DIRECTIONS:
What you need to produce from the material below is an exact transcription of the lines from the one with "- **Scikit-learn**: Para" through the one with "- **GitHub**: Para", both included, and no other line.

*** PROVIDED ENTRIES ***

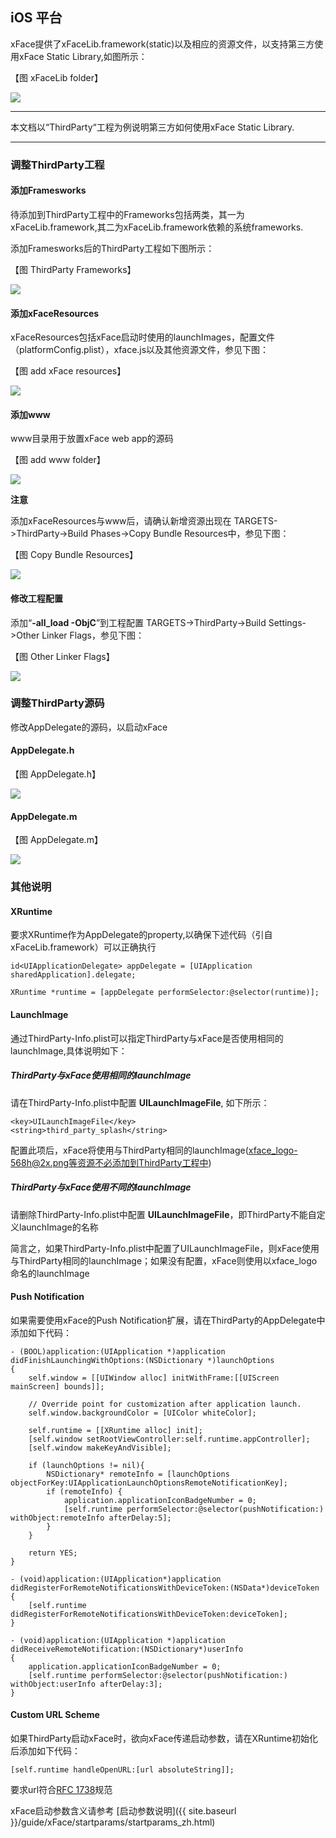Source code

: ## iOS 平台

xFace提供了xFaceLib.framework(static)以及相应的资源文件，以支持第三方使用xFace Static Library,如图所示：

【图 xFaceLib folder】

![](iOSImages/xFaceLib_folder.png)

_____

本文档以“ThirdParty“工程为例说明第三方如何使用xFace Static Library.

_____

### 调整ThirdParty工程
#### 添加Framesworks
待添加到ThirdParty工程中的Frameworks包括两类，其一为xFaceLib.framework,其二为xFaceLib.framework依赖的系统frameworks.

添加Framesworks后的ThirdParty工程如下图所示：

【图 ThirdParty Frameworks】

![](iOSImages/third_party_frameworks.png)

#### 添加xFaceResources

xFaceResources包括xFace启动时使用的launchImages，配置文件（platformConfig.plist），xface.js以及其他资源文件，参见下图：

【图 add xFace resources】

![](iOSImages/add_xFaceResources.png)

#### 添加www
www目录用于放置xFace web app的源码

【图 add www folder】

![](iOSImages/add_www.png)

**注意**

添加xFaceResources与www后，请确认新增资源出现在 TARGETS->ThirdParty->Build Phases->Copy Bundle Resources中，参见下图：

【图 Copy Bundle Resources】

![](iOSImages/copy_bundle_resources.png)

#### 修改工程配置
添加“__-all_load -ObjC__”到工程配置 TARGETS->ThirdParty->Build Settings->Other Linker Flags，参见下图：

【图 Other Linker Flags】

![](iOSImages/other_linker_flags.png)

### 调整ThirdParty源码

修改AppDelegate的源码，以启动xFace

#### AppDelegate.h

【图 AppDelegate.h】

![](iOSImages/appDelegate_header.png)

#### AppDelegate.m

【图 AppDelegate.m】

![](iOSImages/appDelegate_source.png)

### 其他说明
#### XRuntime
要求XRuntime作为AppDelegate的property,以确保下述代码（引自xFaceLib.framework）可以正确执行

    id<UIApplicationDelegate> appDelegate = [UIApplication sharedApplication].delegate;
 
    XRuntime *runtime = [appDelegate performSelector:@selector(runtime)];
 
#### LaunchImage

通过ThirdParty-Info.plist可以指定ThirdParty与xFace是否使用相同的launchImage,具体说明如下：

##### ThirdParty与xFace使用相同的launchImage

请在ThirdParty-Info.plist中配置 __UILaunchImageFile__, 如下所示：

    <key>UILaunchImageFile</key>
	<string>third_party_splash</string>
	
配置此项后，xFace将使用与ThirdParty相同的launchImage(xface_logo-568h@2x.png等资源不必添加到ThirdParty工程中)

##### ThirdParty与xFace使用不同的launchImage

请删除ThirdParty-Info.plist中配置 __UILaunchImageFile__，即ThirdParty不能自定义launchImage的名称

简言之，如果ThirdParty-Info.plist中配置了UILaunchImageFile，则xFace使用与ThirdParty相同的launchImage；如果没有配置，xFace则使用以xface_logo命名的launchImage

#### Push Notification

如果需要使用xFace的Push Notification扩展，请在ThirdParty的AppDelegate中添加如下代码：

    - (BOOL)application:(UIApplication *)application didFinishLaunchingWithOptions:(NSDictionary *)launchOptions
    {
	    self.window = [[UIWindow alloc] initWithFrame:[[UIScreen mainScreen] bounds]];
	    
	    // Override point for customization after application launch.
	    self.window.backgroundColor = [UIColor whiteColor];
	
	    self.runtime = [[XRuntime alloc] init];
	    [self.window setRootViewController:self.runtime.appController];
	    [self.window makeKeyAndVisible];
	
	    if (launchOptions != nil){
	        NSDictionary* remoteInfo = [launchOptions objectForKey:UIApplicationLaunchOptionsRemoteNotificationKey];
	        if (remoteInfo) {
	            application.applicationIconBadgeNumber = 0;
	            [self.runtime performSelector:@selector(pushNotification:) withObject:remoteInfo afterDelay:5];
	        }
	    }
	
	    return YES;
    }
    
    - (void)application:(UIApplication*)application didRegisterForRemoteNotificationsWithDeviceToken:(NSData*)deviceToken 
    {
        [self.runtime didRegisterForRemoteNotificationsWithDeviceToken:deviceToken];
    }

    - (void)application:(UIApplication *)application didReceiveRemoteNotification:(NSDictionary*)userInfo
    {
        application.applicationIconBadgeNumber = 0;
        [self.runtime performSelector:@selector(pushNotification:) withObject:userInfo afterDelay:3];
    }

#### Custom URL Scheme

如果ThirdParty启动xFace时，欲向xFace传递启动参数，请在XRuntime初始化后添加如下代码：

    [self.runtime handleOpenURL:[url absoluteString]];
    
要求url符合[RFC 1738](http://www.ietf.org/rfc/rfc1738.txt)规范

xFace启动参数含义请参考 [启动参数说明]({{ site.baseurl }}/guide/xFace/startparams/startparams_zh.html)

***
*** PROVIDED ENTRIES ***

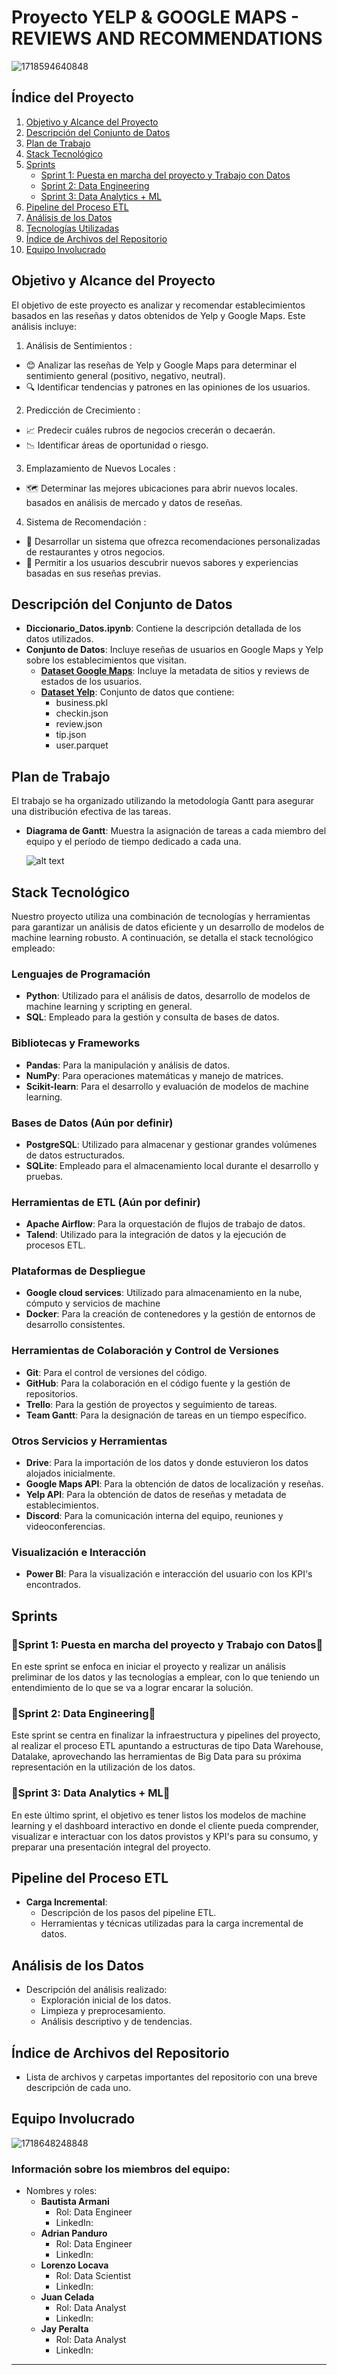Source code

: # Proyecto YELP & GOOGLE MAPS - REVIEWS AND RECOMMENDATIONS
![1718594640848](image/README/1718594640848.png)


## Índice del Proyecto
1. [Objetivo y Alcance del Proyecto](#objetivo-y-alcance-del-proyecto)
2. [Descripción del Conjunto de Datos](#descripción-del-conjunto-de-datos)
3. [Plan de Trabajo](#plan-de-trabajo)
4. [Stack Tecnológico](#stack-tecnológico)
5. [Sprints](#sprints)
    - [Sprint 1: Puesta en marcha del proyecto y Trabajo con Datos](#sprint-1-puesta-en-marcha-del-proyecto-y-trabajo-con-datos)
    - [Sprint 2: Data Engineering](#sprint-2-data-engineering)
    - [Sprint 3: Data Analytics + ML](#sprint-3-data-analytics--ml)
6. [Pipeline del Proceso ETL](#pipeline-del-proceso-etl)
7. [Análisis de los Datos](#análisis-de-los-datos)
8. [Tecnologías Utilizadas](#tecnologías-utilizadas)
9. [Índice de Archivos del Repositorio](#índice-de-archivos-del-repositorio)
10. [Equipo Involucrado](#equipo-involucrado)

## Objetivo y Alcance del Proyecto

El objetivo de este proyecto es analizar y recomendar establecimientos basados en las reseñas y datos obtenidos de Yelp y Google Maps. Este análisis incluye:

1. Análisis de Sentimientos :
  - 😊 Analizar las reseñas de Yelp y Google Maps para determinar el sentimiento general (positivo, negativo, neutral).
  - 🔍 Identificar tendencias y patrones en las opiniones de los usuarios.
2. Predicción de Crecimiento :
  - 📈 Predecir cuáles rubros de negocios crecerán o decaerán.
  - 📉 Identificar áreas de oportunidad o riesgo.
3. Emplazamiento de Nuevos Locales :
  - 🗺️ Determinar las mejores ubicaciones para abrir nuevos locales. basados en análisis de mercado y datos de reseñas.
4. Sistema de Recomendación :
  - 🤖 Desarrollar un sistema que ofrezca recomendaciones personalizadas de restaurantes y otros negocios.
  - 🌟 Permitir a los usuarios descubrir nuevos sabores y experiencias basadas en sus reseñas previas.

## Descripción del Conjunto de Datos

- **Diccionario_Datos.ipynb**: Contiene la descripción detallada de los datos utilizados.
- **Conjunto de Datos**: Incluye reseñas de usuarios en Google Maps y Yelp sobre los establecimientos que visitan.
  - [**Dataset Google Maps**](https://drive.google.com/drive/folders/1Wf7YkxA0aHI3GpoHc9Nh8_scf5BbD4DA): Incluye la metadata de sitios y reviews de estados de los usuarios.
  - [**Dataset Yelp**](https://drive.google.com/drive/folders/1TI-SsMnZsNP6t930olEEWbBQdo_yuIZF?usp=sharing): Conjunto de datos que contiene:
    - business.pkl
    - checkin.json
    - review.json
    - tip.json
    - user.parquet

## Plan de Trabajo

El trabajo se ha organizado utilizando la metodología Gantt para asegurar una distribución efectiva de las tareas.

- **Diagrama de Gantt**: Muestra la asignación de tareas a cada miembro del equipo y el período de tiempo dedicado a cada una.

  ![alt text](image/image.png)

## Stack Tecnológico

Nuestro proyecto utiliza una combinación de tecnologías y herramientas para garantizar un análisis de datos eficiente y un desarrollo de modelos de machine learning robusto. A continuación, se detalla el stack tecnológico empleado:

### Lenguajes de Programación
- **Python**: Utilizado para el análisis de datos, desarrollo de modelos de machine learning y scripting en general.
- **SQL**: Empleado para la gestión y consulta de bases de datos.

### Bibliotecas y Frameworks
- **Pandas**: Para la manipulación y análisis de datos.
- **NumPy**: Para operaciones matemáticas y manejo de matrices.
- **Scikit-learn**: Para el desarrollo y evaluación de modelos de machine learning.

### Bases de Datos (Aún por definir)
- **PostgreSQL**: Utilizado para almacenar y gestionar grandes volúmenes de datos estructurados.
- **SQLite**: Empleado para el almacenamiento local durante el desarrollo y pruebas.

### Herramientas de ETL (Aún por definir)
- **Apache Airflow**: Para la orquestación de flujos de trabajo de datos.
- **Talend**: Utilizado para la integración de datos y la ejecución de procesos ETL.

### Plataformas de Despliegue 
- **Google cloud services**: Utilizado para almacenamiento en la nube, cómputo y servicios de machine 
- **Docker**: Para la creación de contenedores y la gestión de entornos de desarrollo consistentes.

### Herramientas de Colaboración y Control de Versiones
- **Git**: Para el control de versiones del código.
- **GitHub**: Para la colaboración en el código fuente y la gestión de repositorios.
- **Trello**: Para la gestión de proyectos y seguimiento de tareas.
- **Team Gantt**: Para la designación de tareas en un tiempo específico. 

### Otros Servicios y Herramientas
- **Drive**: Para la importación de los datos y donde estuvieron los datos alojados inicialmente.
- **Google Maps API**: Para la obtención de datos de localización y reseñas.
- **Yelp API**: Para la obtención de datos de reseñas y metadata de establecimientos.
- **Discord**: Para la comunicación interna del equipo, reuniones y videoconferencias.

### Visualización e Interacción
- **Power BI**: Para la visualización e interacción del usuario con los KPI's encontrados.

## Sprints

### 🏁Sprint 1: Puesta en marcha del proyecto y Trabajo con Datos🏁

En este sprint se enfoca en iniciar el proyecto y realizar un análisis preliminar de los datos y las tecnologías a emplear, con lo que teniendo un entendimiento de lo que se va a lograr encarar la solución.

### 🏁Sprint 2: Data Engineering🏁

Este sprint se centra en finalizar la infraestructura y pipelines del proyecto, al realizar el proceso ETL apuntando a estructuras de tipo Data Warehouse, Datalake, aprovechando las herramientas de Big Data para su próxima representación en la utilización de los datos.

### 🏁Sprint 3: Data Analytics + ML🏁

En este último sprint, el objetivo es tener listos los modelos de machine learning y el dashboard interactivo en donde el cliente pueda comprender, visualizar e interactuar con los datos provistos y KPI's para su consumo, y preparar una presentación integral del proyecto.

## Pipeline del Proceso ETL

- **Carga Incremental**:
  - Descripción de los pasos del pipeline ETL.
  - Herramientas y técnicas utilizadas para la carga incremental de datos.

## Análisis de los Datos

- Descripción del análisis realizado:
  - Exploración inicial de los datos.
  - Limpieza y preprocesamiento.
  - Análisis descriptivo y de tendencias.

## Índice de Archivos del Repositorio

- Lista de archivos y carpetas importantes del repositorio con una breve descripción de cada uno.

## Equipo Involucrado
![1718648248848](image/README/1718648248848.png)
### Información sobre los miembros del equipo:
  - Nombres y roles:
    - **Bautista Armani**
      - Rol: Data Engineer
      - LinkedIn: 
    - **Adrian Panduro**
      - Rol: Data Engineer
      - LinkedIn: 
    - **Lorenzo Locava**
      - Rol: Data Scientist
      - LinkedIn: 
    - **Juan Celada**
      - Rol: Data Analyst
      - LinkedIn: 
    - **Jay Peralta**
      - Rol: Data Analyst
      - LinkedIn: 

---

***

RESULT OF THE EXERCISE:
- **Scikit-learn**: Para el desarrollo y evaluación de modelos de machine learning.

### Bases de Datos (Aún por definir)
- **PostgreSQL**: Utilizado para almacenar y gestionar grandes volúmenes de datos estructurados.
- **SQLite**: Empleado para el almacenamiento local durante el desarrollo y pruebas.

### Herramientas de ETL (Aún por definir)
- **Apache Airflow**: Para la orquestación de flujos de trabajo de datos.
- **Talend**: Utilizado para la integración de datos y la ejecución de procesos ETL.

### Plataformas de Despliegue 
- **Google cloud services**: Utilizado para almacenamiento en la nube, cómputo y servicios de machine 
- **Docker**: Para la creación de contenedores y la gestión de entornos de desarrollo consistentes.

### Herramientas de Colaboración y Control de Versiones
- **Git**: Para el control de versiones del código.
- **GitHub**: Para la colaboración en el código fuente y la gestión de repositorios.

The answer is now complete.